What Congress did was to amend the Federal Judicial Code to create a new court, a court of the United States, and to proceed to define the jurisdiction of this new court to not only include exclusive jurisdiction of bankruptcy cases but also original, but not exclusive, jurisdiction "of all proceedings arising under title 11 or arising in or related to cases under title 11". This greatly expanded bankruptcy jurisdiction, which has been referred to generally as "pervasive", was given to the bankruptcy courts, in the words of Congress, "in order to eliminate the serious delays, expense and duplications associated with the current dichotomy between summary and plenary jurisdiction . . .".

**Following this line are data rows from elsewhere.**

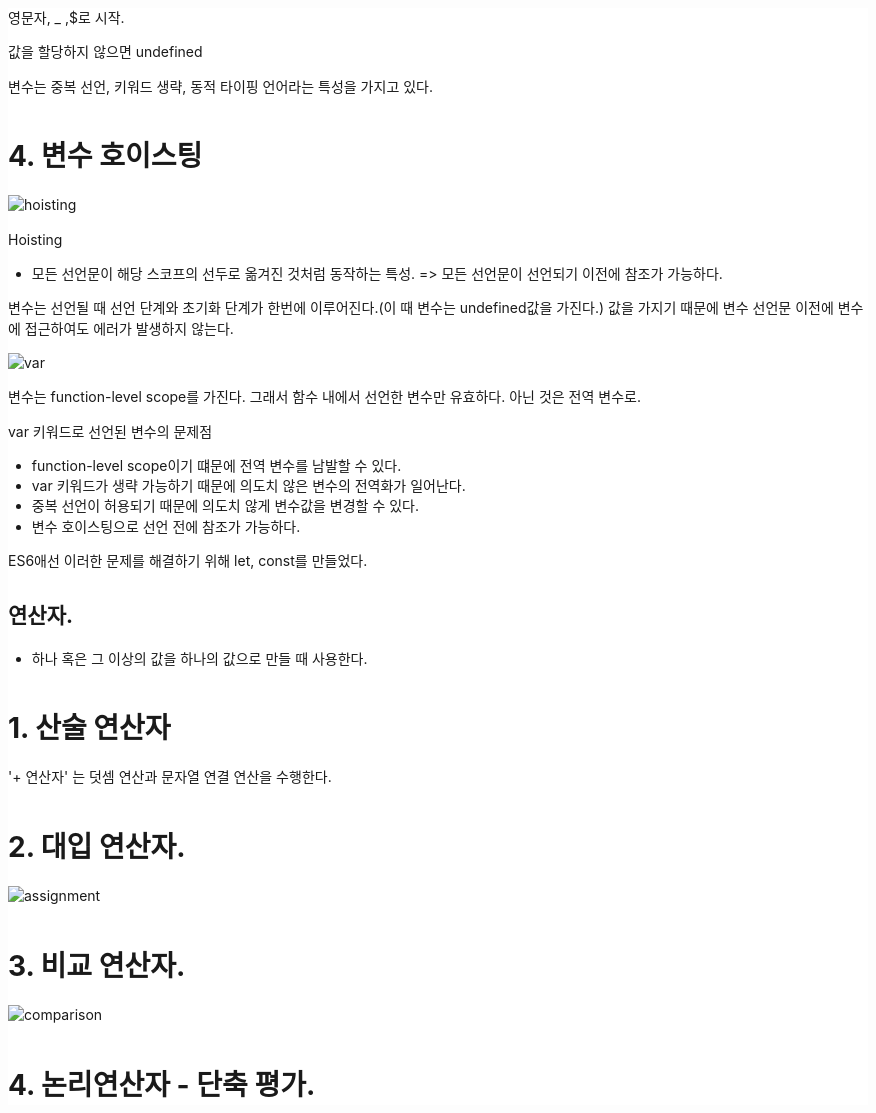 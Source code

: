 영문자, _ ,$로 시작.

값을 할당하지 않으면 undefined

변수는 중복 선언, 키워드 생략, 동적 타이핑 언어라는 특성을 가지고 있다.


# 4. 변수 호이스팅

![hoisting](https://cdn-images-1.medium.com/max/1000/1*94wTu61tmltShnyb5U0kgw.png)

Hoisting
- 모든 선언문이 해당 스코프의 선두로 옮겨진 것처럼 동작하는 특성. => 모든 선언문이 선언되기 이전에 참조가 가능하다.

변수는 선언될 때 선언 단계와 초기화 단계가 한번에 이루어진다.(이 때 변수는 undefined값을 가진다.) 값을 가지기 때문에 변수 선언문 이전에 변수에 접근하여도 에러가 발생하지 않는다.

![var](https://poiemaweb.com/img/var-lifecycle.png)

변수는 function-level scope를 가진다. 그래서 함수 내에서 선언한 변수만 유효하다. 
아닌 것은 전역 변수로.

var 키워드로 선언된 변수의 문제점
- function-level scope이기 떄문에 전역 변수를 남발할 수 있다.
- var 키워드가 생략 가능하기 때문에 의도치 않은 변수의 전역화가 일어난다.
- 중복 선언이 허용되기 때문에 의도치 않게 변수값을 변경할 수 있다.
- 변수 호이스팅으로 선언 전에 참조가 가능하다.

ES6애선 이러한 문제를 해결하기 위해 let, const를 만들었다.



## 연산자.
- 하나 혹은 그 이상의 값을 하나의 값으로 만들 때 사용한다.


# 1. 산술 연산자

'+ 연산자' 는 덧셈 연산과 문자열 연결 연산을 수행한다.


# 2. 대입 연산자.

![assignment](assignment.png)

# 3. 비교 연산자.

![comparison](comparison.png)

# 4. 논리연산자 - 단축 평가.
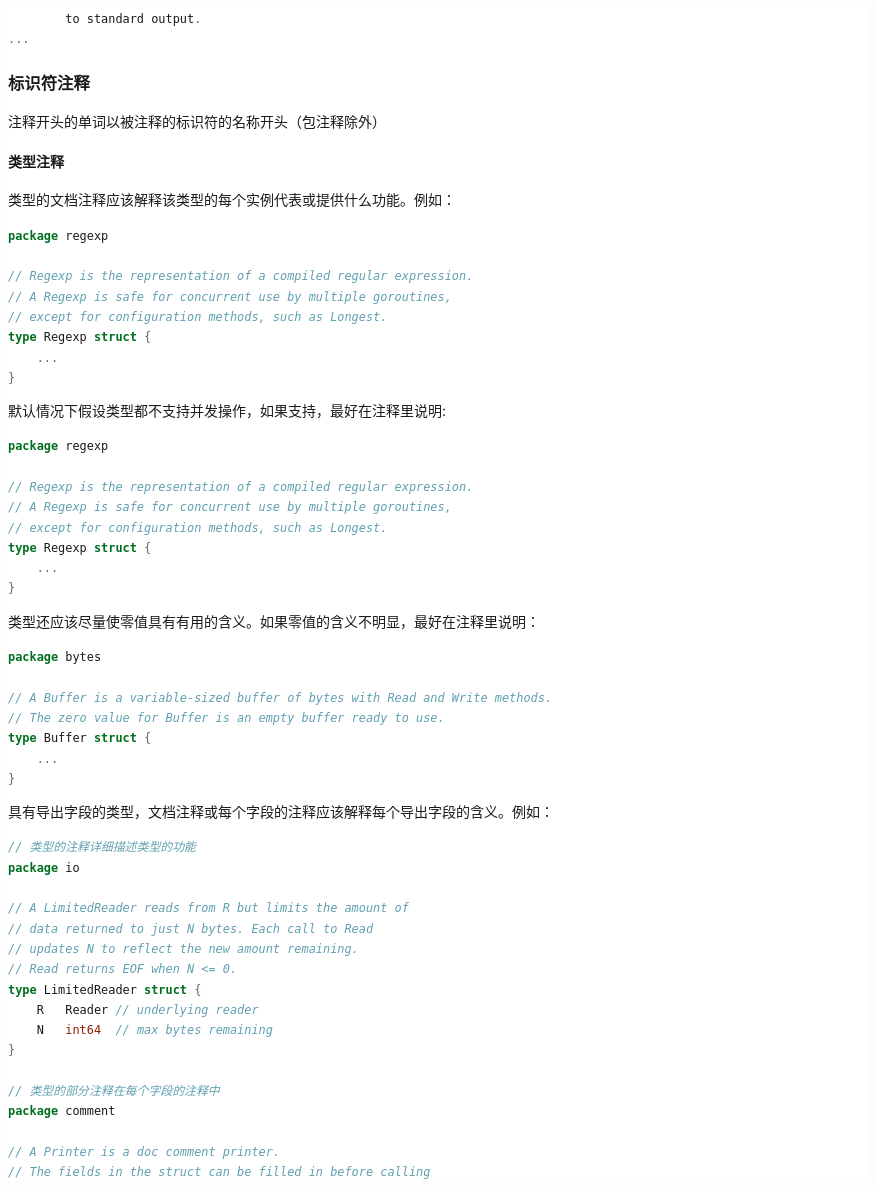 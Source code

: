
 ```go
        to standard output.
...
```

### **标识符注释**

注释开头的单词以被注释的标识符的名称开头（包注释除外）

#### **类型注释**

类型的文档注释应该解释该类型的每个实例代表或提供什么功能。例如：

```go
package regexp

// Regexp is the representation of a compiled regular expression.
// A Regexp is safe for concurrent use by multiple goroutines,
// except for configuration methods, such as Longest.
type Regexp struct {
    ...
}
```

默认情况下假设类型都不支持并发操作，如果支持，最好在注释里说明:

```go
package regexp

// Regexp is the representation of a compiled regular expression.
// A Regexp is safe for concurrent use by multiple goroutines,
// except for configuration methods, such as Longest.
type Regexp struct {
    ...
}
```

类型还应该尽量使零值具有有用的含义。如果零值的含义不明显，最好在注释里说明：

```go
package bytes

// A Buffer is a variable-sized buffer of bytes with Read and Write methods.
// The zero value for Buffer is an empty buffer ready to use.
type Buffer struct {
    ...
}
```

具有导出字段的类型，文档注释或每个字段的注释应该解释每个导出字段的含义。例如：

```go
// 类型的注释详细描述类型的功能
package io

// A LimitedReader reads from R but limits the amount of
// data returned to just N bytes. Each call to Read
// updates N to reflect the new amount remaining.
// Read returns EOF when N <= 0.
type LimitedReader struct {
    R   Reader // underlying reader
    N   int64  // max bytes remaining
}

// 类型的部分注释在每个字段的注释中
package comment

// A Printer is a doc comment printer.
// The fields in the struct can be filled in before calling
```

Sec. 201 of the Bankruptcy Reform Act added a new Chapter 6 to Title 28 U.S. Code, and new Section 151 of Title 28 created the new court.

28 U.S.C. § 1471(a) and (b).

Senate Report No. 95-989, p. 17.

It is of interest that although Congress had seriously considered the creation of a separate and independent Bankruptcy Court, the statute as finally enacted gave the new bankruptcy jurisdiction to the district courts, provided that the new Bankruptcy Courts would be an adjunct of the district courts, and that the new Bankruptcy Courts shall exercise all of the bankruptcy jurisdiction conferred on the district courts.

28 U.S.C. § 1471(a).

28 U.S.C. § 1471(c).

No one has, or is likely to, argue that the district courts cannot exercise the jurisdiction conferred by the statute; the district courts historically, at least since 1841, have been the bankruptcy courts of the nation.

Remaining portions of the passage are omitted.